Site icon Media KotaKita

Mengenal KRI Ki Hajar Dewantara, Kapal Perang Legendaris yang Bakal Dijual

Pemerintah Indonesia, melalui Presiden Prabowo Subianto, resmi mengajukan permohonan persetujuan kepada DPR RI untuk menjual salah satu aset pertahanan bersejarah, yaitu eks KRI Ki Hajar Dewantara. Surat Presiden (Surpres) terkait rencana penjualan kapal perang legendaris ini telah diterima oleh pimpinan DPR dan akan ditindaklanjuti oleh Komisi I. Langkah ini menandai babak akhir dari perjalanan panjang kapal perusak kawal berpeluru kendali yang sarat akan nilai sejarah.

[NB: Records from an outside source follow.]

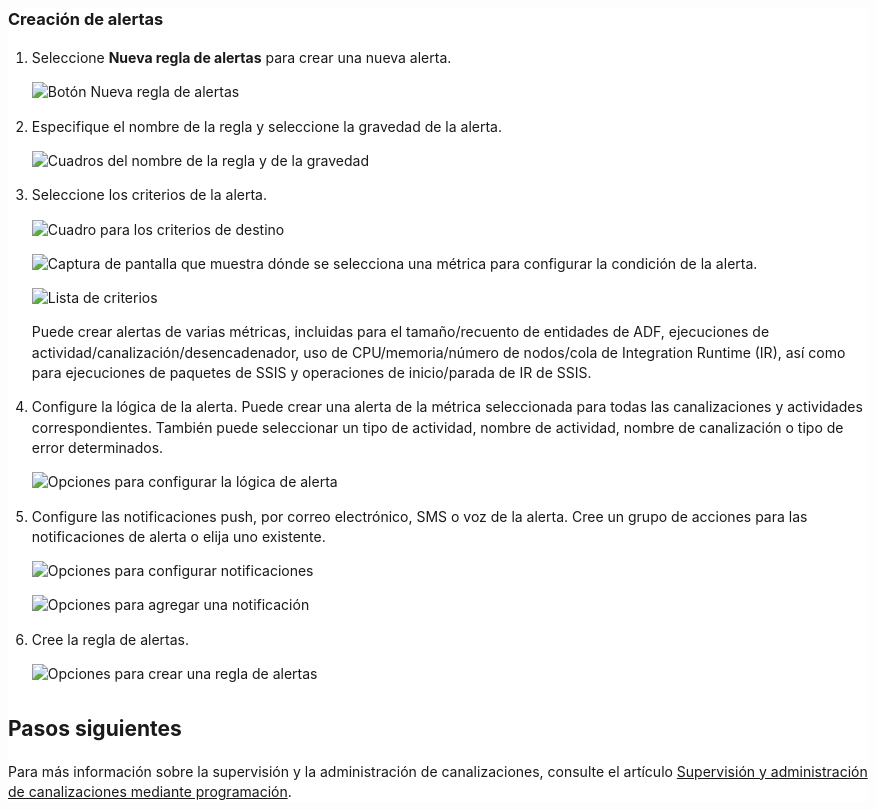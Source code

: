 ### <a name="create-alerts"></a>Creación de alertas

1.  Seleccione **Nueva regla de alertas** para crear una nueva alerta.

    ![Botón Nueva regla de alertas](media/monitor-visually/new-alerts.png)

1.  Especifique el nombre de la regla y seleccione la gravedad de la alerta.

    ![Cuadros del nombre de la regla y de la gravedad](media/monitor-visually/name-and-severity.png)

1.  Seleccione los criterios de la alerta.

    ![Cuadro para los criterios de destino](media/monitor-visually/add-criteria-1.png)

    ![Captura de pantalla que muestra dónde se selecciona una métrica para configurar la condición de la alerta.](media/monitor-visually/add-criteria-2.png)

    ![Lista de criterios](media/monitor-visually/add-criteria-3.png)

    Puede crear alertas de varias métricas, incluidas para el tamaño/recuento de entidades de ADF, ejecuciones de actividad/canalización/desencadenador, uso de CPU/memoria/número de nodos/cola de Integration Runtime (IR), así como para ejecuciones de paquetes de SSIS y operaciones de inicio/parada de IR de SSIS.

1.  Configure la lógica de la alerta. Puede crear una alerta de la métrica seleccionada para todas las canalizaciones y actividades correspondientes. También puede seleccionar un tipo de actividad, nombre de actividad, nombre de canalización o tipo de error determinados.

    ![Opciones para configurar la lógica de alerta](media/monitor-visually/alert-logic.png)

1.  Configure las notificaciones push, por correo electrónico, SMS o voz de la alerta. Cree un grupo de acciones para las notificaciones de alerta o elija uno existente.

    ![Opciones para configurar notificaciones](media/monitor-visually/configure-notification-1.png)

    ![Opciones para agregar una notificación](media/monitor-visually/configure-notification-2.png)

1.  Cree la regla de alertas.

    ![Opciones para crear una regla de alertas](media/monitor-visually/create-alert-rule.png)

## <a name="next-steps"></a>Pasos siguientes

Para más información sobre la supervisión y la administración de canalizaciones, consulte el artículo [Supervisión y administración de canalizaciones mediante programación](./monitor-programmatically.md).
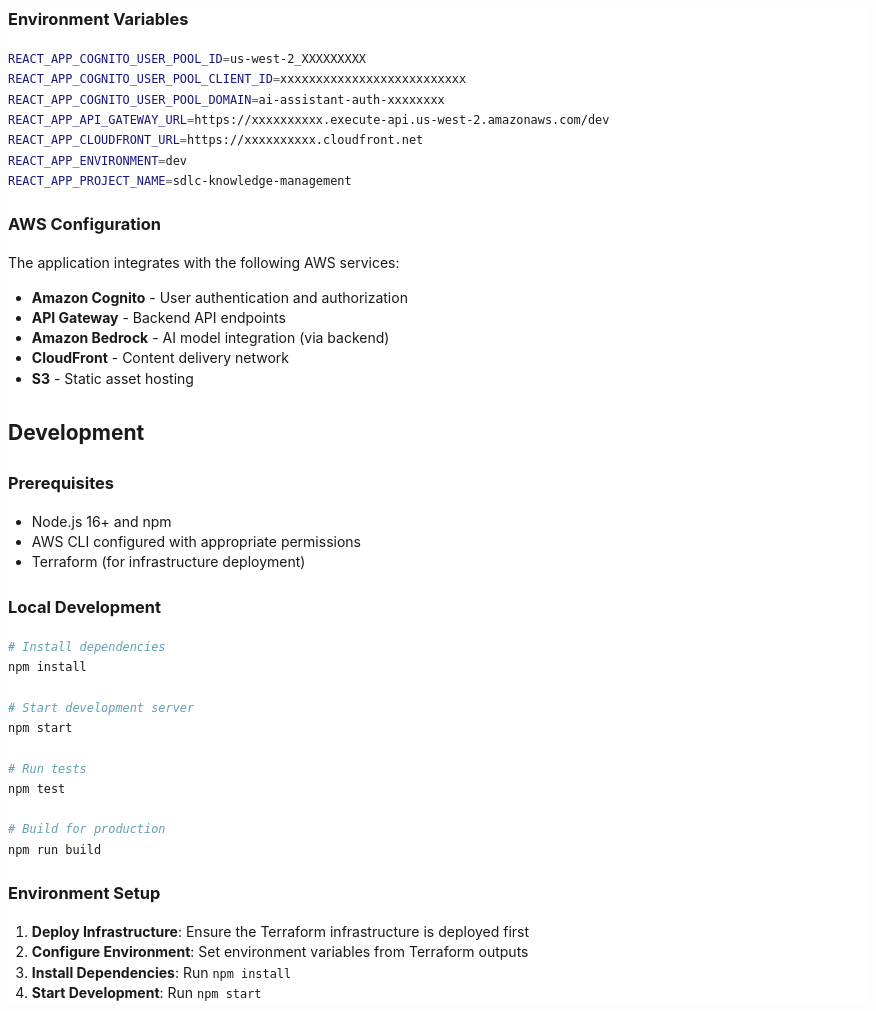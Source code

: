 ### Environment Variables

```bash
REACT_APP_COGNITO_USER_POOL_ID=us-west-2_XXXXXXXXX
REACT_APP_COGNITO_USER_POOL_CLIENT_ID=xxxxxxxxxxxxxxxxxxxxxxxxxx
REACT_APP_COGNITO_USER_POOL_DOMAIN=ai-assistant-auth-xxxxxxxx
REACT_APP_API_GATEWAY_URL=https://xxxxxxxxxx.execute-api.us-west-2.amazonaws.com/dev
REACT_APP_CLOUDFRONT_URL=https://xxxxxxxxxx.cloudfront.net
REACT_APP_ENVIRONMENT=dev
REACT_APP_PROJECT_NAME=sdlc-knowledge-management
```

### AWS Configuration

The application integrates with the following AWS services:

- **Amazon Cognito** - User authentication and authorization
- **API Gateway** - Backend API endpoints
- **Amazon Bedrock** - AI model integration (via backend)
- **CloudFront** - Content delivery network
- **S3** - Static asset hosting

## Development

### Prerequisites

- Node.js 16+ and npm
- AWS CLI configured with appropriate permissions
- Terraform (for infrastructure deployment)

### Local Development

```bash
# Install dependencies
npm install

# Start development server
npm start

# Run tests
npm test

# Build for production
npm run build
```

### Environment Setup

1. **Deploy Infrastructure**: Ensure the Terraform infrastructure is deployed first
2. **Configure Environment**: Set environment variables from Terraform outputs
3. **Install Dependencies**: Run `npm install`
4. **Start Development**: Run `npm start`
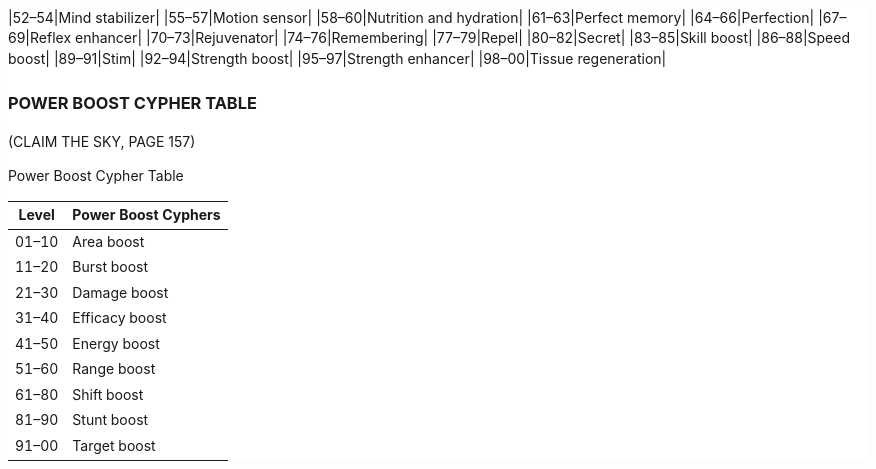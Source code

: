 |52–54|Mind stabilizer|
|55–57|Motion sensor|
|58–60|Nutrition and hydration|
|61–63|Perfect memory|
|64–66|Perfection|
|67–69|Reflex enhancer|
|70–73|Rejuvenator|
|74–76|Remembering|
|77–79|Repel|
|80–82|Secret|
|83–85|Skill boost|
|86–88|Speed boost|
|89–91|Stim|
|92–94|Strength boost|
|95–97|Strength enhancer|
|98–00|Tissue regeneration|

### POWER BOOST CYPHER TABLE

(CLAIM THE SKY, PAGE 157)

Power Boost Cypher Table

|Level|Power Boost Cyphers|
|---|---|
|01–10|Area boost|
|11–20|Burst boost|
|21–30|Damage boost|
|31–40|Efficacy boost|
|41–50|Energy boost|
|51–60|Range boost|
|61–80|Shift boost|
|81–90|Stunt boost|
|91–00|Target boost|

KRI Ki Hajar Dewantara bukan sekadar kapal militer biasa. Kapal buatan galangan Yugoslavia ini mulai memperkuat jajaran armada TNI Angkatan Laut sejak tahun 1981. Mengambil nama dari Bapak Pendidikan Nasional, kapal berbobot 1.850 ton ini mengemban peran ganda yang sangat strategis semasa aktifnya. Selain berfungsi sebagai kapal perang (frigate) ringan dalam armada pemukul (striking force), kapal ini juga menjadi kapal latih andalan untuk mencetak ribuan taruna tangguh, mendampingi kapal legendaris lainnya, KRI Dewa Ruci.

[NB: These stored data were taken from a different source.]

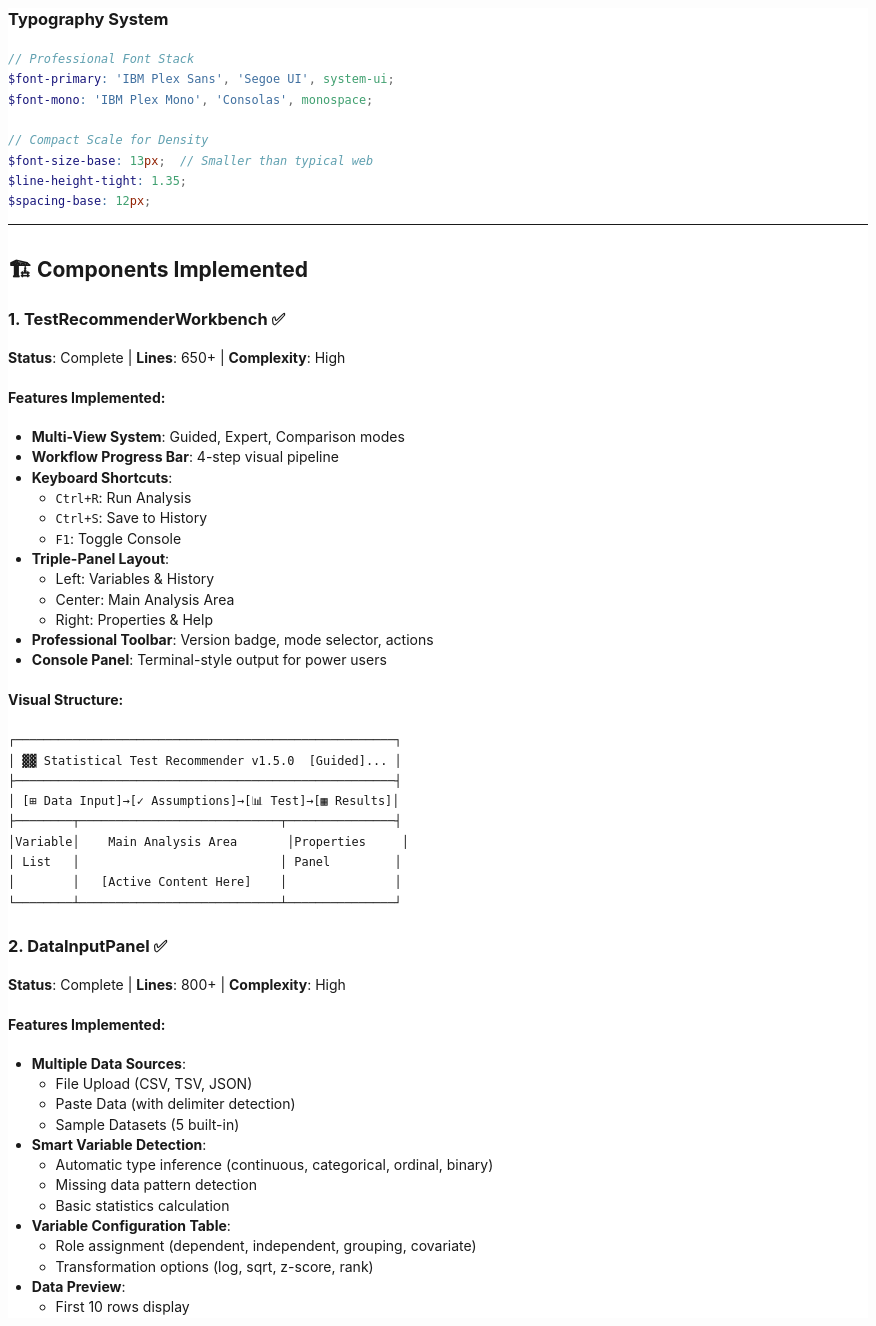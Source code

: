 ### Typography System
```scss
// Professional Font Stack
$font-primary: 'IBM Plex Sans', 'Segoe UI', system-ui;
$font-mono: 'IBM Plex Mono', 'Consolas', monospace;

// Compact Scale for Density
$font-size-base: 13px;  // Smaller than typical web
$line-height-tight: 1.35;
$spacing-base: 12px;
```

---

## 🏗️ Components Implemented

### 1. TestRecommenderWorkbench ✅
**Status**: Complete | **Lines**: 650+ | **Complexity**: High

#### Features Implemented:
- **Multi-View System**: Guided, Expert, Comparison modes
- **Workflow Progress Bar**: 4-step visual pipeline
- **Keyboard Shortcuts**:
  - `Ctrl+R`: Run Analysis
  - `Ctrl+S`: Save to History
  - `F1`: Toggle Console
- **Triple-Panel Layout**:
  - Left: Variables & History
  - Center: Main Analysis Area
  - Right: Properties & Help
- **Professional Toolbar**: Version badge, mode selector, actions
- **Console Panel**: Terminal-style output for power users

#### Visual Structure:
```
┌─────────────────────────────────────────────────────┐
│ ▓▓ Statistical Test Recommender v1.5.0  [Guided]... │
├─────────────────────────────────────────────────────┤
│ [⊞ Data Input]→[✓ Assumptions]→[📊 Test]→[▦ Results]│
├────────┬────────────────────────────┬───────────────┤
│Variable│    Main Analysis Area       │Properties     │
│ List   │                            │ Panel         │
│        │   [Active Content Here]    │               │
└────────┴────────────────────────────┴───────────────┘
```

### 2. DataInputPanel ✅
**Status**: Complete | **Lines**: 800+ | **Complexity**: High

#### Features Implemented:
- **Multiple Data Sources**:
  - File Upload (CSV, TSV, JSON)
  - Paste Data (with delimiter detection)
  - Sample Datasets (5 built-in)
- **Smart Variable Detection**:
  - Automatic type inference (continuous, categorical, ordinal, binary)
  - Missing data pattern detection
  - Basic statistics calculation
- **Variable Configuration Table**:
  - Role assignment (dependent, independent, grouping, covariate)
  - Transformation options (log, sqrt, z-score, rank)
- **Data Preview**:
  - First 10 rows display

Keandalan KRI Ki Hajar Dewantara di medan operasi tidak perlu diragukan lagi. Salah satu catatan emasnya terjadi pada tahun 1992 dalam Operasi Aru Jaya di perairan Timor Timur. Bersama KRI Teluk Banten, kapal ini sukses mencegat kapal berbendera Portugal, Lusitania Expresso, yang mencoba masuk secara ilegal dengan membawa ratusan aktivis dan jurnalis internasional. Tak hanya itu, kapal yang dipersenjatai dengan Rudal Exocet MM 38, rudal Mistral, hingga torpedo ini juga aktif dalam operasi pengamanan laut di wilayah Papua untuk memberantas pencurian ikan pada tahun 2016.

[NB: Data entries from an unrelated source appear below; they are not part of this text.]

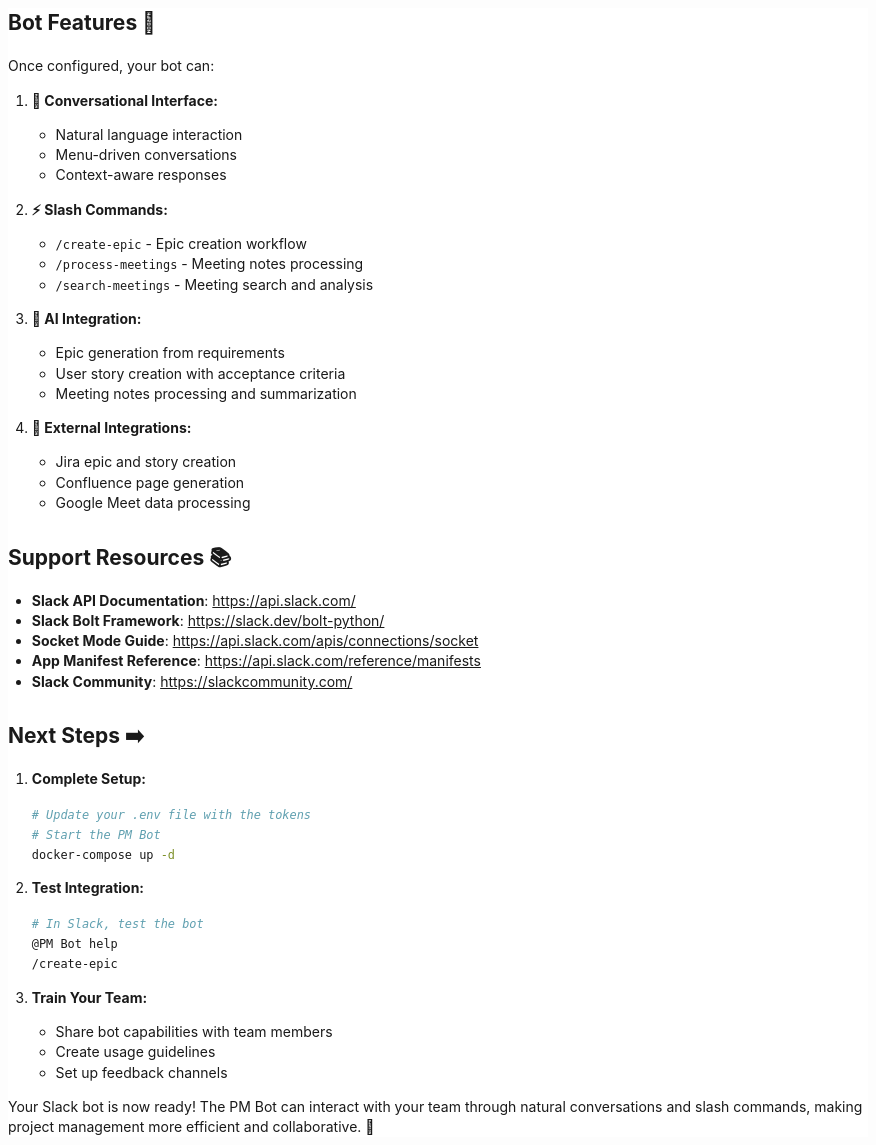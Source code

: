 ## Bot Features 🚀

Once configured, your bot can:

1. **💬 Conversational Interface:**
   - Natural language interaction
   - Menu-driven conversations
   - Context-aware responses

2. **⚡ Slash Commands:**
   - `/create-epic` - Epic creation workflow
   - `/process-meetings` - Meeting notes processing
   - `/search-meetings` - Meeting search and analysis

3. **🤖 AI Integration:**
   - Epic generation from requirements
   - User story creation with acceptance criteria
   - Meeting notes processing and summarization

4. **🔗 External Integrations:**
   - Jira epic and story creation
   - Confluence page generation
   - Google Meet data processing

## Support Resources 📚

- **Slack API Documentation**: https://api.slack.com/
- **Slack Bolt Framework**: https://slack.dev/bolt-python/
- **Socket Mode Guide**: https://api.slack.com/apis/connections/socket
- **App Manifest Reference**: https://api.slack.com/reference/manifests
- **Slack Community**: https://slackcommunity.com/

## Next Steps ➡️

1. **Complete Setup:**
   ```bash
   # Update your .env file with the tokens
   # Start the PM Bot
   docker-compose up -d
   ```

2. **Test Integration:**
   ```bash
   # In Slack, test the bot
   @PM Bot help
   /create-epic
   ```

3. **Train Your Team:**
   - Share bot capabilities with team members
   - Create usage guidelines
   - Set up feedback channels

Your Slack bot is now ready! The PM Bot can interact with your team through natural conversations and slash commands, making project management more efficient and collaborative. 🎉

Setelah resmi purnatugas atau pensiun, sempat muncul wacana untuk menenggelamkan kapal ini di perairan Buleleng, Bali, sebagai bagian dari upaya konservasi terumbu karang dan destinasi wisata bahari. Namun, karena nilai taksir aset kapal ini sangat fantastis—mencapai lebih dari Rp100 miliar—proses hibah tersebut memerlukan persetujuan rumit dari Kementerian Keuangan, Presiden, hingga DPR. Pada akhirnya, opsi penjualan dipilih oleh pemerintah, meskipun detail mengenai calon pembeli dan nilai transaksi akhir masih belum dipublikasikan ke publik.